WHAT YOU WILL DO: How many lines in these records hold the string "recombination"? Reply with the number alone.

Source texts of formatted documents
▶

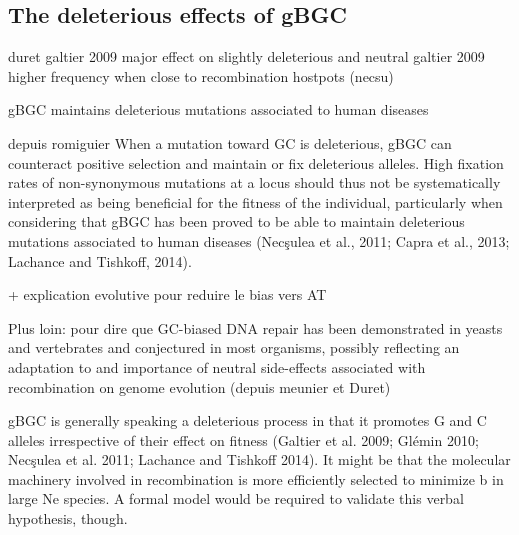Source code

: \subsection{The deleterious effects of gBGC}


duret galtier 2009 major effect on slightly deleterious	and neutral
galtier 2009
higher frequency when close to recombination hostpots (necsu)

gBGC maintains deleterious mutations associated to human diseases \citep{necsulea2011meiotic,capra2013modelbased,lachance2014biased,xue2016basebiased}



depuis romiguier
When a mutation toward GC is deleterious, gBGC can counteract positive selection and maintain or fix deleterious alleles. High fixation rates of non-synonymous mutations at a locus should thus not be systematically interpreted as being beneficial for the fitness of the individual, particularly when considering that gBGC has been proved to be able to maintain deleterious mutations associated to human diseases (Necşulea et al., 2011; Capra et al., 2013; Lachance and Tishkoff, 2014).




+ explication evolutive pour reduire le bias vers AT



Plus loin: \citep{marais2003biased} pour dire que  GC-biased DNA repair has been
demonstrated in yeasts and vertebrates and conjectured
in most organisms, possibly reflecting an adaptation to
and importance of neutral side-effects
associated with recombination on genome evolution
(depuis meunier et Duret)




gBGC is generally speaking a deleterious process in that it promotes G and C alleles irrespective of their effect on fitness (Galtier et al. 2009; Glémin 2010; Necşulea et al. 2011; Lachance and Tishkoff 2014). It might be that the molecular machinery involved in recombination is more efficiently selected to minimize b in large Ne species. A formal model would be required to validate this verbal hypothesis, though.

◀
▶

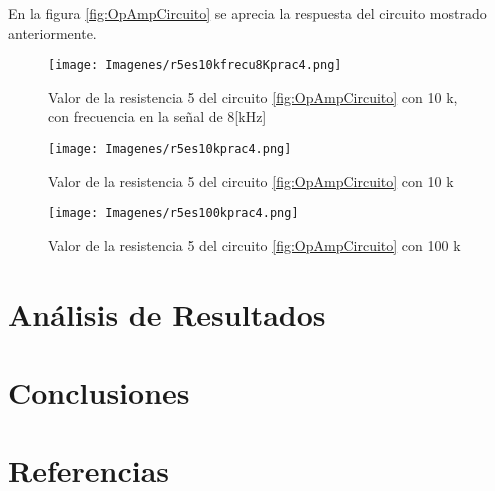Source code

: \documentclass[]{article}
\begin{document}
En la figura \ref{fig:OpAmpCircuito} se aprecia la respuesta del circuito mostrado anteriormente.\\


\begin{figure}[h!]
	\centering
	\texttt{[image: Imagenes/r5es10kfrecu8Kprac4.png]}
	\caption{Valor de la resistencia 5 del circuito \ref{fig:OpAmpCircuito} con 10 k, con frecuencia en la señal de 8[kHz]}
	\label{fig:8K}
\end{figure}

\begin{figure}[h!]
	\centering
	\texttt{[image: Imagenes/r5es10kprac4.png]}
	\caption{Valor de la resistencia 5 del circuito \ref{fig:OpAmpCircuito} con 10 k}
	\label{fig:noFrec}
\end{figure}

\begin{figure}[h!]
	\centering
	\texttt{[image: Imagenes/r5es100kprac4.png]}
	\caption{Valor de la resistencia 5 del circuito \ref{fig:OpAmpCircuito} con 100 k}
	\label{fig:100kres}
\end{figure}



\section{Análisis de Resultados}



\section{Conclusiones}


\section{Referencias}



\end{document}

◀
▶

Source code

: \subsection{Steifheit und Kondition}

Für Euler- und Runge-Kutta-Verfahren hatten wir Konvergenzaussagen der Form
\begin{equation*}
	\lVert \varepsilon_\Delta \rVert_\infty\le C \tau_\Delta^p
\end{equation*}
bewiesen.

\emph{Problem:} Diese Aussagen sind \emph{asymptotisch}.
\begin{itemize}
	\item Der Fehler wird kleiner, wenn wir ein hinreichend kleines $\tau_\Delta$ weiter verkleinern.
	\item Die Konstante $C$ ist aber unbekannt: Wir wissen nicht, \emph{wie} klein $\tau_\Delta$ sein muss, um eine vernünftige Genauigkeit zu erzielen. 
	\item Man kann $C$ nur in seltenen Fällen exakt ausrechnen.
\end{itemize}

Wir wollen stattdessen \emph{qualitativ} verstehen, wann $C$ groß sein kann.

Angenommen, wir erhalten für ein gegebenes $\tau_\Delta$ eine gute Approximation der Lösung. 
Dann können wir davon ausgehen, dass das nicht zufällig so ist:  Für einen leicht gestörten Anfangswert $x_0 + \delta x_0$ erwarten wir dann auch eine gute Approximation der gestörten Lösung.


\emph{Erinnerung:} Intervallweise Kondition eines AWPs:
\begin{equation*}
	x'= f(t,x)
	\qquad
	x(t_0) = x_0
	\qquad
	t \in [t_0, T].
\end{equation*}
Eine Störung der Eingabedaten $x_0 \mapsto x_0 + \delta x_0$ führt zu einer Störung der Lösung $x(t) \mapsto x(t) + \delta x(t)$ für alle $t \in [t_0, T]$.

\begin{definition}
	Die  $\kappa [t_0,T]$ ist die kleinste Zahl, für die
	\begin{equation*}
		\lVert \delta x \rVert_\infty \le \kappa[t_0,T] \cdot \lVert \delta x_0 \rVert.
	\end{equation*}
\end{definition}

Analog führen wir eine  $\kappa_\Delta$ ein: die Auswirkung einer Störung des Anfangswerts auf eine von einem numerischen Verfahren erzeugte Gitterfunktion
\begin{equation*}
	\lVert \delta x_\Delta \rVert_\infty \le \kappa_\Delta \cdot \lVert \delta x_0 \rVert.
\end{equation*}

◀

THE COMPLETED TASK: 3